It was the very place for secret work, and Pratt was certain
that secret work was at hand.
"Now then!" he said, when they had walked well into the wilderness.
"What is it? And no nonsense!"
"You'll get no nonsense from me," sneered Parrawhite. "I'm not that
sort. This is what I want to say. I was in Eldrick's office last night
all the time you were there with old Bartle."
This swift answer went straight through Pratt's defences. He was
prepared to hear something unpleasant and disconcerting, but not that.
And he voiced the first thought that occurred to him.
"That's a lie!" he exclaimed. "There was nobody there!"
"No lie," replied Parrawhite. "I was there. I was behind the curtain of
that recess--you know. And since I know what you did, I don't mind
telling you--we're in the same boat, my lad!--what I was going to do.
You thought I'd gone--with the others. But I hadn't. I'd merely done
what I've done several times without being found out--slipped in
there--to wait until you'd gone. Why?
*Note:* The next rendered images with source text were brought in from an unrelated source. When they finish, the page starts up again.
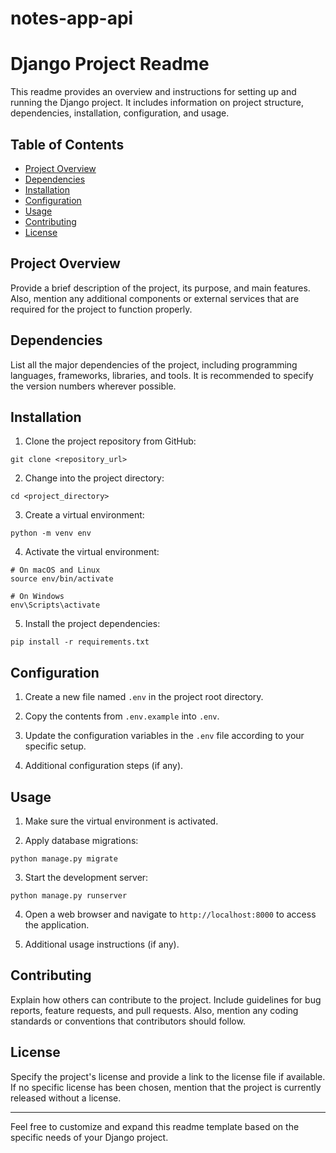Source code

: # notes-app-api
# Django Project Readme

This readme provides an overview and instructions for setting up and running the Django project. It includes information on project structure, dependencies, installation, configuration, and usage.

## Table of Contents

- [Project Overview](#project-overview)
- [Dependencies](#dependencies)
- [Installation](#installation)
- [Configuration](#configuration)
- [Usage](#usage)
- [Contributing](#contributing)
- [License](#license)

## Project Overview

Provide a brief description of the project, its purpose, and main features. Also, mention any additional components or external services that are required for the project to function properly.

## Dependencies

List all the major dependencies of the project, including programming languages, frameworks, libraries, and tools. It is recommended to specify the version numbers wherever possible.

## Installation

1. Clone the project repository from GitHub:

```shell
git clone <repository_url>
```

2. Change into the project directory:

```shell
cd <project_directory>
```

3. Create a virtual environment:

```shell
python -m venv env
```

4. Activate the virtual environment:

```shell
# On macOS and Linux
source env/bin/activate

# On Windows
env\Scripts\activate
```

5. Install the project dependencies:

```shell
pip install -r requirements.txt
```

## Configuration

1. Create a new file named `.env` in the project root directory.

2. Copy the contents from `.env.example` into `.env`.

3. Update the configuration variables in the `.env` file according to your specific setup.

4. Additional configuration steps (if any).

## Usage

1. Make sure the virtual environment is activated.

2. Apply database migrations:

```shell
python manage.py migrate
```

3. Start the development server:

```shell
python manage.py runserver
```

4. Open a web browser and navigate to `http://localhost:8000` to access the application.

5. Additional usage instructions (if any).

## Contributing

Explain how others can contribute to the project. Include guidelines for bug reports, feature requests, and pull requests. Also, mention any coding standards or conventions that contributors should follow.

## License

Specify the project's license and provide a link to the license file if available. If no specific license has been chosen, mention that the project is currently released without a license.

---

Feel free to customize and expand this readme template based on the specific needs of your Django project.
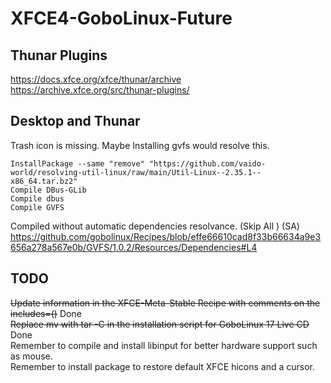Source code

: # XFCE4-GoboLinux-Future

## Thunar Plugins
https://docs.xfce.org/xfce/thunar/archive  
https://archive.xfce.org/src/thunar-plugins/  

## Desktop and Thunar
Trash icon is missing.
Maybe Installing gvfs would resolve this.
```
InstallPackage --same "remove" "https://github.com/vaido-world/resolving-util-linux/raw/main/Util-Linux--2.35.1--x86_64.tar.bz2"
Compile DBus-GLib
Compile dbus
Compile GVFS
```
Compiled without automatic dependencies resolvance.  (Skip All ) (SA)
https://github.com/gobolinux/Recipes/blob/effe66610cad8f33b66634a9e3656a278a567e0b/GVFS/1.0.2/Resources/Dependencies#L4


## TODO
~~Update information in the XFCE-Meta-Stable Recipe with comments on the includes=()~~ Done  
~~Replace mv with tar -C in the installation script for GoboLinux 17 Live CD~~ Done  
Remember to compile and install libinput for better hardware support such as mouse.  
Remember to install package to restore default XFCE hicons and a cursor. 
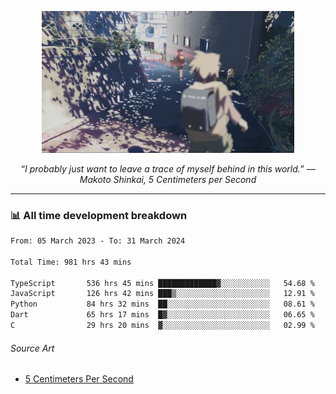 <p align="center"><img src="asset/header.jpg" width="80%"/></p>
<p align="center"><i>“I probably just want to leave a trace of myself behind in this world.” ― Makoto Shinkai, 5 Centimeters per Second</i></p>

---
<!--
<details>
  <summary>📃 My Resume</summary>

### Education

- 📖 **Computer Science**\
📆 10/2021 - present\
📍 **Thang Long University** - Hoang Mai, Hanoi, Vietnam

### Experience

<img align="right" src="https://img.shields.io/badge/Figma-F24E1E?style=flat&logo=figma&logoColor=white"/>
<img align="right" src="https://img.shields.io/badge/node.js-6DA55F?style=flat&logo=node.js&logoColor=white"/>
<img align="right" src="https://img.shields.io/badge/Next.js-black?style=flat&logo=next.js&logoColor=white"/>
<img align="right" src="https://img.shields.io/badge/TypeScript-007ACC?style=flat&logo=typescript&logoColor=white"/>


- 👨‍💻 **Frontend Web Intern**\
📆 07/2023 - present\
📍 **MQ ICT Solutions** - Hoang Mai, Hanoi, Vietnam
</details> 
-->

### 📊 All time development breakdown

<!--START_SECTION:waka-->

```txt
From: 05 March 2023 - To: 31 March 2024

Total Time: 981 hrs 43 mins

TypeScript       536 hrs 45 mins █████████████▓░░░░░░░░░░░   54.68 %
JavaScript       126 hrs 42 mins ███▒░░░░░░░░░░░░░░░░░░░░░   12.91 %
Python           84 hrs 32 mins  ██░░░░░░░░░░░░░░░░░░░░░░░   08.61 %
Dart             65 hrs 17 mins  █▓░░░░░░░░░░░░░░░░░░░░░░░   06.65 %
C                29 hrs 20 mins  ▓░░░░░░░░░░░░░░░░░░░░░░░░   02.99 %
```

<!--END_SECTION:waka-->

###### Source Art

-  [5 Centimeters Per Second](https://wallhaven.cc/w/nrowq1)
Because friend Eldrick, as you
know, is culpably careless about leaving loose cash in the unlocked
drawer of his desk, culpably careless, too, about never counting it.
And--a stray sovereign or half-sovereign is useful to a man who only
gets two quid a week. Understand?"
"So you're a thief?" said Pratt bitterly.
"I'm precisely what you are--a thief!" retorted Parrawhite.